The 74th constitutional amendment has on paper devolved power to urban local bodies. But even a cursory look at small towns reveals that elected representatives have little knowledge of their powers or responsibilities, cannot read or frame budgets and fail to generate local resources for planned development. Many of these towns are still transitioning between large village and town, with even basic public services absent, particularly for the poor

As India continues to urbanise, it is its small towns -- whose population is typically around 1 lakh or less -- that should become the focus of new research. This is the ‘other’ urban story, one located outside the metropolitan and larger cities that draw most of the attention and funds both in terms of development and research.

Many small towns are transition points between the urban and the rural. The process of moving from rural to urban throws up unique challenges that require more than standard solutions.
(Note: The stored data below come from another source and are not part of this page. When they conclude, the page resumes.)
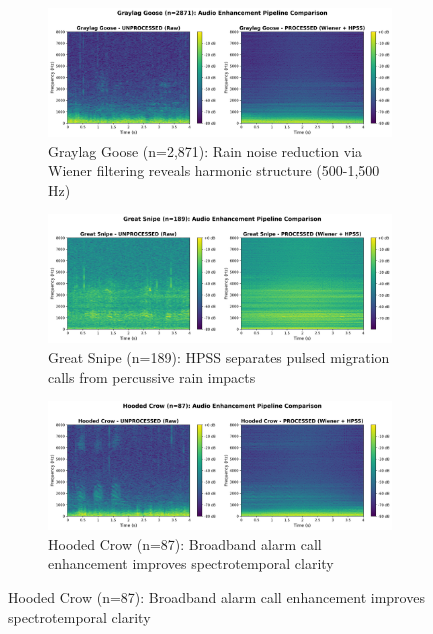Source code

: \documentclass[twocolumn]{article}
\begin{document}
\begin{figure}[p]
\centering
\begin{subfigure}{0.78\textwidth}
\centering
\includegraphics[width=\textwidth]{figures/comparison_graylag_goose.png}
\caption{Graylag Goose (n=2,871): Rain noise reduction via Wiener filtering reveals harmonic structure (500-1,500 Hz)}
\end{subfigure}

\vspace{0.8cm}

\begin{subfigure}{0.78\textwidth}
\centering
\includegraphics[width=\textwidth]{figures/comparison_great_snipe.png}
\caption{Great Snipe (n=189): HPSS separates pulsed migration calls from percussive rain impacts}
\end{subfigure}

\vspace{0.8cm}

\begin{subfigure}{0.78\textwidth}
\centering
\includegraphics[width=\textwidth]{figures/comparison_hooded_crow.png}
\caption{Hooded Crow (n=87): Broadband alarm call enhancement improves spectrotemporal clarity}
\end{subfigure}


\end{figure}
\end{document}

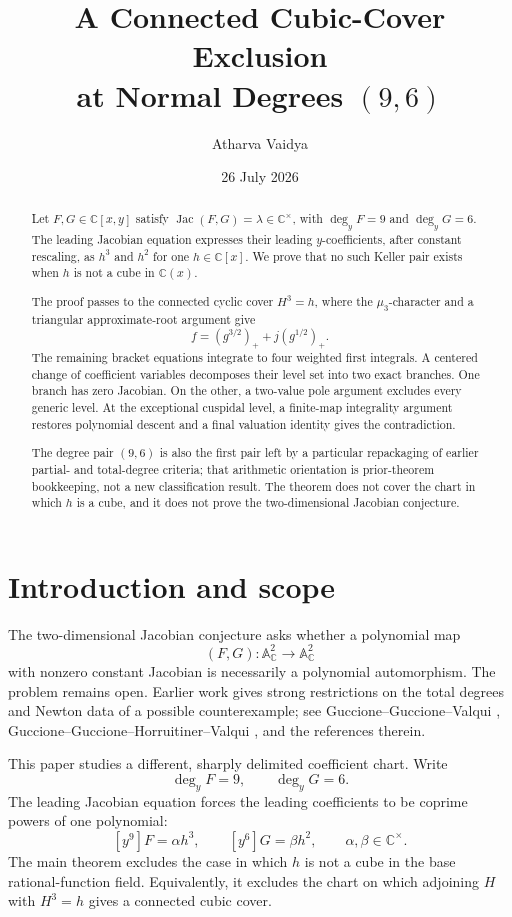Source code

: \documentclass[11pt]{article}
\title{A Connected Cubic-Cover Exclusion\\
at Normal Degrees \((9,6)\)}
\author{Atharva Vaidya}
\date{26 July 2026}
\theoremstyle{definition}
\theoremstyle{remark}
\newcommand{\C}{\mathbb C}
\newcommand{\A}{\mathbb A}
\newcommand{\Jac}{\operatorname{Jac}}
\begin{document}
\maketitle

\begin{abstract}
Let \(F,G\in\C[x,y]\) satisfy
\(\Jac(F,G)=\lambda\in\C^\times\), with
\(\deg_yF=9\) and \(\deg_yG=6\).  The leading Jacobian equation
expresses their leading \(y\)-coefficients, after constant rescaling, as
\(h^3\) and \(h^2\) for one \(h\in\C[x]\).  We prove that no such Keller
pair exists when \(h\) is not a cube in \(\C(x)\).

The proof passes to the connected cyclic cover \(H^3=h\), where the
\(\mu _3\)-character and a triangular approximate-root argument give
\[
 f=(g^{3/2})_+ +j(g^{1/2})_+ .
\]
The remaining bracket equations integrate to four weighted first
integrals.  A centered change of coefficient variables decomposes their
level set into two exact branches.  One branch has zero Jacobian.  On
the other, a two-value pole argument excludes every generic level.  At
the exceptional cuspidal level, a finite-map integrality argument
restores polynomial descent and a final valuation identity gives the
contradiction.

The degree pair \((9,6)\) is also the first pair left by a particular
repackaging of earlier partial- and total-degree criteria; that
arithmetic orientation is prior-theorem bookkeeping, not a new
classification result.  The theorem does not cover the chart in which
\(h\) is a cube, and it does not prove the two-dimensional Jacobian
conjecture.
\end{abstract}

\section{Introduction and scope}

The two-dimensional Jacobian conjecture asks whether a polynomial map
\[
 (F,G):\A^2_\C\longrightarrow\A^2_\C
\]
with nonzero constant Jacobian is necessarily a polynomial
automorphism.  The problem remains open.  Earlier work gives strong
restrictions on the total degrees and Newton data of a possible
counterexample; see Guccione--Guccione--Valqui
\cite{GGVShape}, Guccione--Guccione--Horruitiner--Valqui
\cite{GGHVApprox,GGHVAlgorithms}, and the references therein.

This paper studies a different, sharply delimited coefficient chart.
Write
\[
 \deg_yF=9,\qquad \deg_yG=6.
\]
The leading Jacobian equation forces the leading coefficients to be
coprime powers of one polynomial:
\[
 [y^9]F=\alpha h^3,\qquad [y^6]G=\beta h^2,
 \qquad \alpha,\beta\in\C^\times.
\]
The main theorem excludes the case in which \(h\) is not a cube in the
base rational-function field.  Equivalently, it excludes the chart on
which adjoining \(H\) with \(H^3=h\) gives a connected cubic cover.
\end{document}
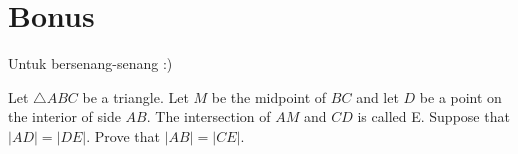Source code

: \documentclass[11pt]{scrartcl}
\begin{document}
	\section{Bonus}
	Untuk bersenang-senang :)
	\begin{soalbaru}
	
	 Let $\triangle ABC$ be a triangle. Let $M$ be the midpoint of $BC$ and let $D$ be a point on the interior of side $AB$. The intersection of $AM$ and $CD$ is called E. Suppose that $|AD|=|DE|.$ Prove that $|AB|=|CE|.$
	
	
	\end{soalbaru}
\end{document}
This article, based on visits in 2009 to seven small towns in north India -- Madhubani in Bihar, Jhunjhunu in Rajasthan, Rajnandgaon and Janjgir in Chhattisgarh, Sehore in Madhya Pradesh, Narnaul in Haryana and Mirzapur in Uttar Pradesh (1), attempts to set out the challenges of governing such small towns, and limitations of the existing system.

Jhunjhunu, where mohalla samitis have worked well
Jhunjhunu, where mohalla samitis have worked well

The definition of small towns used here is urban settlements with a population of less than 1 lakh although both Jhunjhunu and Mirzapur had populations exceeding 1 lakh. The Census of India differentiates between larger urban agglomerations/towns with populations in excess of 1 lakh and statutory towns and census towns. Statutory towns are places with a municipality, a cantonment board or a notified town area committee. Census towns, on the other hand, are defined as any settlement with a population of at least 5,000, a density greater than 400 persons/sq km, and with over 75% male workers in non-agricultural occupations. These would be large villages that are, in effect, transition towns. The provisional figures for the 2011 census have 4,041 statutory towns, 3,894 census towns, 475 urban agglomerations/towns and 981  outgrowths (defined as areas contiguous to a statutory town but outside the town limits, such as a railway colony, or a university area) (2).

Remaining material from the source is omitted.